Let's say we have a set of products $M$, a total of $|M|=n$ that we want to buy. However, we can only buy one product at a time, so that we need a total of $n$ time-units to buy all items.
Each product $p\in M$ has a base price $b_p$, as well as an inflation rate $r_p$.
At time unit $t$, product $p$ therefore has the price $b_p \cdot {r_p}^t $.
We can assume $b_p\in \mathbb{R}$, $r_p>1$.
I'm looking for an efficient (i.e. polytime) algorithm that returns the optimal buying order which minimizes the total price.
There's an easier variant of the problem (all $b_p=1$) which can be solved using the greedy algorithm
"Always buy the one product with the highest inflation".

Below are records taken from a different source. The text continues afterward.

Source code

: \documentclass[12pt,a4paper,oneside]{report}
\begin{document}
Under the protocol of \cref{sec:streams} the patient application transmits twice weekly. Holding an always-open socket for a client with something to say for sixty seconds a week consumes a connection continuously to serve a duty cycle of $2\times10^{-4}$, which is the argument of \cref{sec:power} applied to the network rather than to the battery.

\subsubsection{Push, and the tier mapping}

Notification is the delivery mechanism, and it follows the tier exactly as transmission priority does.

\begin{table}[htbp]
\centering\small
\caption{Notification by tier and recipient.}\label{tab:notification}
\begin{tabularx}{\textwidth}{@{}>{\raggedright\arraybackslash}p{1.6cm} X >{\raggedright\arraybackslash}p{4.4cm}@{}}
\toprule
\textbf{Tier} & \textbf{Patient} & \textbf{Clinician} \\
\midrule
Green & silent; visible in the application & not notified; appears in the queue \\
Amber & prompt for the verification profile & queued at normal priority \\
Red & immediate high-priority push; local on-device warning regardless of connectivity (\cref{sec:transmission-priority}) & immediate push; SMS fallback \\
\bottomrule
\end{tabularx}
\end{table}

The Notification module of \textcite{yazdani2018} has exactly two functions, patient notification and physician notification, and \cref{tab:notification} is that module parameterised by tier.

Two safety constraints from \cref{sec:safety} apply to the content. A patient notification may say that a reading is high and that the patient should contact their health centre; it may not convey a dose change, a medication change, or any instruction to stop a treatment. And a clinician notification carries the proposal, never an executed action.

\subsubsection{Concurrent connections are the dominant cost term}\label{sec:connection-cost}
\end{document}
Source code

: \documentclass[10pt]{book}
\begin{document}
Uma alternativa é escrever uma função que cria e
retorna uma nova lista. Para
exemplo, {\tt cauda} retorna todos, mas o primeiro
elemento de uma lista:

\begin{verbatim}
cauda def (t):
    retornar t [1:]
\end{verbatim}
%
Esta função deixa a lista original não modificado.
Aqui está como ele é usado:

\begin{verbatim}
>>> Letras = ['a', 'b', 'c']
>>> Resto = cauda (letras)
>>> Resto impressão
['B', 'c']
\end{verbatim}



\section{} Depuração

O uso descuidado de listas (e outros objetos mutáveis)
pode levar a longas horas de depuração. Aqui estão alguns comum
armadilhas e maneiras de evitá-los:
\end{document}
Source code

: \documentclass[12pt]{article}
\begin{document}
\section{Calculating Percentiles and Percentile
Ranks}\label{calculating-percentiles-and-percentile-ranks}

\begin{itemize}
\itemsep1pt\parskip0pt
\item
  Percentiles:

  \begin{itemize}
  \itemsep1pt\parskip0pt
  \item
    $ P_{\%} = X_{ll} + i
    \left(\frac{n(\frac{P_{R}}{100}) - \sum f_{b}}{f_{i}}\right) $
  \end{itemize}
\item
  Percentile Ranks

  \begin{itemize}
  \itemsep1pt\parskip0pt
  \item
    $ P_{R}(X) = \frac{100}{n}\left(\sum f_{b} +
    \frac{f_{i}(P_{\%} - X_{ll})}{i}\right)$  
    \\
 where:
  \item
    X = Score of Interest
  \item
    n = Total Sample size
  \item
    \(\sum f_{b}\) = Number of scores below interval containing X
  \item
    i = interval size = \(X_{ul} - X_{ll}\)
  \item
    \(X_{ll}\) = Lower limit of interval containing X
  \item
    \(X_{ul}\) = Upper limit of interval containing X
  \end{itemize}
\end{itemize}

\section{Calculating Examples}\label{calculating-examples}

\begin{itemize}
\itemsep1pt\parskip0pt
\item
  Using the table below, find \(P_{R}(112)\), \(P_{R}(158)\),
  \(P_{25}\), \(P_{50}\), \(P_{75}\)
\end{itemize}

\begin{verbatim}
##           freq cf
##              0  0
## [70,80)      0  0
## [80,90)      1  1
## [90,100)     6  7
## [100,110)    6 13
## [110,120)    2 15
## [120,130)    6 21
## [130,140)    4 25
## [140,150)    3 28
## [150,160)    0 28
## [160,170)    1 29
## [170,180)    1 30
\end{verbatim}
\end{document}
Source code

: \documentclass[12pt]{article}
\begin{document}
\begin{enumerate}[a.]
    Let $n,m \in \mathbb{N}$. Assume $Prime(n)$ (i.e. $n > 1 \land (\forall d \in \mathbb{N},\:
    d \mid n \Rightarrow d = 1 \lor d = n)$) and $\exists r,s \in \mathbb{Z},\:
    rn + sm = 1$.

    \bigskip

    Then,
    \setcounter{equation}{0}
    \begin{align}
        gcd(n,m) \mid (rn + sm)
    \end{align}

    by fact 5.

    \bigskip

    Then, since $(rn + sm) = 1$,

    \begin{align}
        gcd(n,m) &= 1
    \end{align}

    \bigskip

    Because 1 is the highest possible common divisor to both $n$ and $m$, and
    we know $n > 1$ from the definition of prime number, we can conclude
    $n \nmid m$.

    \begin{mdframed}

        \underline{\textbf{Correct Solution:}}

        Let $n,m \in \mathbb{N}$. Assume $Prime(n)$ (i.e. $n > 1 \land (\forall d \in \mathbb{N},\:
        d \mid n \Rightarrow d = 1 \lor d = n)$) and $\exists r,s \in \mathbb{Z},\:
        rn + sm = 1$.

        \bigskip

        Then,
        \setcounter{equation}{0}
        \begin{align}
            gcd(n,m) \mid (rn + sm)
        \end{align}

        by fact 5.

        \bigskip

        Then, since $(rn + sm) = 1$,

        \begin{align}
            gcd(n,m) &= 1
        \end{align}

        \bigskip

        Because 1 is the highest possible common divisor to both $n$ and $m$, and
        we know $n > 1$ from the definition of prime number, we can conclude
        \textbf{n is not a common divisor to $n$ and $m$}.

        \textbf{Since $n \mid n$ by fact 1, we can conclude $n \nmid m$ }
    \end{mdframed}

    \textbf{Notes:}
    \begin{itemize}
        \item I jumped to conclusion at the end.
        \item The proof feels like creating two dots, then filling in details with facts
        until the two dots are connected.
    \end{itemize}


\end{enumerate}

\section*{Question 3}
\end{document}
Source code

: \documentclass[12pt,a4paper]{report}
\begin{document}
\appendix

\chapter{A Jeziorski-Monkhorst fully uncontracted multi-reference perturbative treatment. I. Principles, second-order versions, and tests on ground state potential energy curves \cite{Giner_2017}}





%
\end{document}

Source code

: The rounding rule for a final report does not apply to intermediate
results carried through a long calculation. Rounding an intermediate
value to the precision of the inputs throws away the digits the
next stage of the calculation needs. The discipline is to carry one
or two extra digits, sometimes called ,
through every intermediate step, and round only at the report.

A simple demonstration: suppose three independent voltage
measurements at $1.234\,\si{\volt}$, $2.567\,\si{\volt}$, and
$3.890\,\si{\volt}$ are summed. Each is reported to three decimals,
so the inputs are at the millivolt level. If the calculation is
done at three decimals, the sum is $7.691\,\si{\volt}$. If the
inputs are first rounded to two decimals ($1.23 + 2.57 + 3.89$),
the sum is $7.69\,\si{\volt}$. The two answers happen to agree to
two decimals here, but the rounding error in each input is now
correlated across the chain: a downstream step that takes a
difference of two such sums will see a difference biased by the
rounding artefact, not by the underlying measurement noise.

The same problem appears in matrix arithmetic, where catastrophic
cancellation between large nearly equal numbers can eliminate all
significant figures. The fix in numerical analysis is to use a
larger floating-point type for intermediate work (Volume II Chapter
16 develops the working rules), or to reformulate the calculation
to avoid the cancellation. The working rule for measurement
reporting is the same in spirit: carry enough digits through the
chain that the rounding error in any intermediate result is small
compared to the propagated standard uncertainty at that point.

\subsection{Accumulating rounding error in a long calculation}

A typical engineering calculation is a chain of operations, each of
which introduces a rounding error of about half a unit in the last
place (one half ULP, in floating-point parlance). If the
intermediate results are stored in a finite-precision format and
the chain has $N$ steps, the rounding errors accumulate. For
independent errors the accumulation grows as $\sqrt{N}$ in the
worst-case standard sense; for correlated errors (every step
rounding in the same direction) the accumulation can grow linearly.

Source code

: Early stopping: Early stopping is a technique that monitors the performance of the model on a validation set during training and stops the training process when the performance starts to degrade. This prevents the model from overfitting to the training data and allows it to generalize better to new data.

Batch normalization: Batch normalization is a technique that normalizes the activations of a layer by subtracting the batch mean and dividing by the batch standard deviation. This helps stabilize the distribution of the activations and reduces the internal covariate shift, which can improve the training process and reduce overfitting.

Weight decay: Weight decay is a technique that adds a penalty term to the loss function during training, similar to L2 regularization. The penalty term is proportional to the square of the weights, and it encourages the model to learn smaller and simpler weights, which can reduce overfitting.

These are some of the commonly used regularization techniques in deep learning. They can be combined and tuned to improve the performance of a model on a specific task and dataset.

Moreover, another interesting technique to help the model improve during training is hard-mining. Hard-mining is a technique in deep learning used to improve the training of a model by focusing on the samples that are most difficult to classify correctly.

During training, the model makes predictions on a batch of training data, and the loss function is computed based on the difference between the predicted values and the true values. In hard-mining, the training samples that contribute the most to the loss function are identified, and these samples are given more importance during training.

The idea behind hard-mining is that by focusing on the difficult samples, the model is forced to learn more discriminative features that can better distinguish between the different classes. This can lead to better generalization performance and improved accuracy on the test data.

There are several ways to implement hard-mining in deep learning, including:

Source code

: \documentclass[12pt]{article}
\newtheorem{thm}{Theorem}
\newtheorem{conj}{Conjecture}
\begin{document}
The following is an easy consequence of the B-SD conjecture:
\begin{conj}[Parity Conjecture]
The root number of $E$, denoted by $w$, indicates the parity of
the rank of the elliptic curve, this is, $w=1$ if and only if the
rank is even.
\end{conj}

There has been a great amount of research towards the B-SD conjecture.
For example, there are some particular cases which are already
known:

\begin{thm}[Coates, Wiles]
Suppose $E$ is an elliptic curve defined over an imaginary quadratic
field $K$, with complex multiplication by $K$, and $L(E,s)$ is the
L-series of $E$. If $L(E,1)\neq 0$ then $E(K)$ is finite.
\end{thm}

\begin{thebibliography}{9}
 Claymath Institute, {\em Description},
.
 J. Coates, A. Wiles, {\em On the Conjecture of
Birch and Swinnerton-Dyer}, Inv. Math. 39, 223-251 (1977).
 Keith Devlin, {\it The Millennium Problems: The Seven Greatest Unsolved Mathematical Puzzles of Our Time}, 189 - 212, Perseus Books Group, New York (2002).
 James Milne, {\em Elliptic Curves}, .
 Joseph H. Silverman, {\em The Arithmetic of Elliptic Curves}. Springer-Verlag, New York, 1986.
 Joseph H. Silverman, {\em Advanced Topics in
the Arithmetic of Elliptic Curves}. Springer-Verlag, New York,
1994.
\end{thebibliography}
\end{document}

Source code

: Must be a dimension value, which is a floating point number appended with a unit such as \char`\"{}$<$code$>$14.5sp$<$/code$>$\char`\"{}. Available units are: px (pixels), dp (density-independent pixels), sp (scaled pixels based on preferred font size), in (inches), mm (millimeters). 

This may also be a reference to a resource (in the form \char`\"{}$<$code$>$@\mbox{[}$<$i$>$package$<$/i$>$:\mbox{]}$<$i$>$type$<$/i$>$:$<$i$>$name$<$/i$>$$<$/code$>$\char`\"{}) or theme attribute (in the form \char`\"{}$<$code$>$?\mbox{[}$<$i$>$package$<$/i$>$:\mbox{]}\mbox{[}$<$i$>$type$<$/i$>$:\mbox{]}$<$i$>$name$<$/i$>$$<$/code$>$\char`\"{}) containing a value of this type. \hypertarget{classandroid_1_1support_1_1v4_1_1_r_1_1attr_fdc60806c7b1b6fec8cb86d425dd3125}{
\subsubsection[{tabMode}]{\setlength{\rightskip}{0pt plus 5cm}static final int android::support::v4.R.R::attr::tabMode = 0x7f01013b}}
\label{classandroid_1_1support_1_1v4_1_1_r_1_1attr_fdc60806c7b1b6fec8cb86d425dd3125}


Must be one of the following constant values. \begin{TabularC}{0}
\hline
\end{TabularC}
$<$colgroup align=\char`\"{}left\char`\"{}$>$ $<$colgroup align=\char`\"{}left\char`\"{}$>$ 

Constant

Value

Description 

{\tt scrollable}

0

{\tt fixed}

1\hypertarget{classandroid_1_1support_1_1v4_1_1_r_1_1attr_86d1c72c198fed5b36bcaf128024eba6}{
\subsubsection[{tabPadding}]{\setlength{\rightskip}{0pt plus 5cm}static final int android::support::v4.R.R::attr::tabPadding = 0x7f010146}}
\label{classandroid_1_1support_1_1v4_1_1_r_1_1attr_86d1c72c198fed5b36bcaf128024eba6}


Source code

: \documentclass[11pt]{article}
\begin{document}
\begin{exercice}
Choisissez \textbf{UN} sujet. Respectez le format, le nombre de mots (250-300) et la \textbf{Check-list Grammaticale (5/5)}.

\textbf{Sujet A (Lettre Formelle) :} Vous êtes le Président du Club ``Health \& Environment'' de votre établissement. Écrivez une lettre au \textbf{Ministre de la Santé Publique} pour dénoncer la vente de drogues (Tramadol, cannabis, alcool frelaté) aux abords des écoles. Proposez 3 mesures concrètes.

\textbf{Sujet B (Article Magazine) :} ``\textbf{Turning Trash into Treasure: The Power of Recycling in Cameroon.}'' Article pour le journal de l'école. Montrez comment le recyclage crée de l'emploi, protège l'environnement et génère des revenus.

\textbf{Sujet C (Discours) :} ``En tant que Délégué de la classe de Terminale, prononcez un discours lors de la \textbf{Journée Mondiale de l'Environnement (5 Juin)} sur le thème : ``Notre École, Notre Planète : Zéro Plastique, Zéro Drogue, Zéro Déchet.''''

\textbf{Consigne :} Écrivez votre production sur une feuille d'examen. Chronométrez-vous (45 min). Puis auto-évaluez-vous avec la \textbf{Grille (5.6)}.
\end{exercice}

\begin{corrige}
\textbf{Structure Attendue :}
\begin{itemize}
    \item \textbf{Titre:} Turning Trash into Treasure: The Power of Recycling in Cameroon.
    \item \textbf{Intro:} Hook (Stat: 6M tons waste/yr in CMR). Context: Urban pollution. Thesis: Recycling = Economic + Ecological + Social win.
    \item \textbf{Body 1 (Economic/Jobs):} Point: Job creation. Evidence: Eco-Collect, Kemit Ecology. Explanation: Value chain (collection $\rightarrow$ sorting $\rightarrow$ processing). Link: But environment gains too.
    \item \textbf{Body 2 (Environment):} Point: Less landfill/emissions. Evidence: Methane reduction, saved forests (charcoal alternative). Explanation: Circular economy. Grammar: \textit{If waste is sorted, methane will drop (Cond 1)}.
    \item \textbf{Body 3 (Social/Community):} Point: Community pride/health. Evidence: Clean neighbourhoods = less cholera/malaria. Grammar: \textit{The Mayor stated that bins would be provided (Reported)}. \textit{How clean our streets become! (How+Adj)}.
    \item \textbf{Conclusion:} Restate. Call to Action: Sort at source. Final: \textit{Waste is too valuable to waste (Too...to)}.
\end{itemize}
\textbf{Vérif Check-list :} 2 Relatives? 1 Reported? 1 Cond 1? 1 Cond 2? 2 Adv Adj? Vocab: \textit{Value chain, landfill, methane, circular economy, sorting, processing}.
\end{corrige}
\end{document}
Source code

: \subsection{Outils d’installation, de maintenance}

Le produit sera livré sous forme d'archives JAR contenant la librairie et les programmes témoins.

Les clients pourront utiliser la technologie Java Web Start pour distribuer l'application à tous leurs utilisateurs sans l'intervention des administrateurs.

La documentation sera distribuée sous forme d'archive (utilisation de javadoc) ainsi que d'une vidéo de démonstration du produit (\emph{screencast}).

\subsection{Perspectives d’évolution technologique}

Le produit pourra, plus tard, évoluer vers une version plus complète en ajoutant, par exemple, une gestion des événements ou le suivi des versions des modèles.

Given that the base prices can be vastly different, this algorithm can't be directly transferred, but knowing that an easier version of the problem had a linear-time solution, this one probably still isn't $\mathsf{NP}$-complete.
If we view every product as a function of time $p_i(t) = b_p \cdot {r_p}^t$, the greedy algorithm above tells us, that if for $t_0$ holds $p_i(t_0) = p_j(t_0)$, then from the point once $t_0$ has passed we should always pick of $p_i, p_j$ the one with the higher inflation.
I'd be open for both hints and solutions.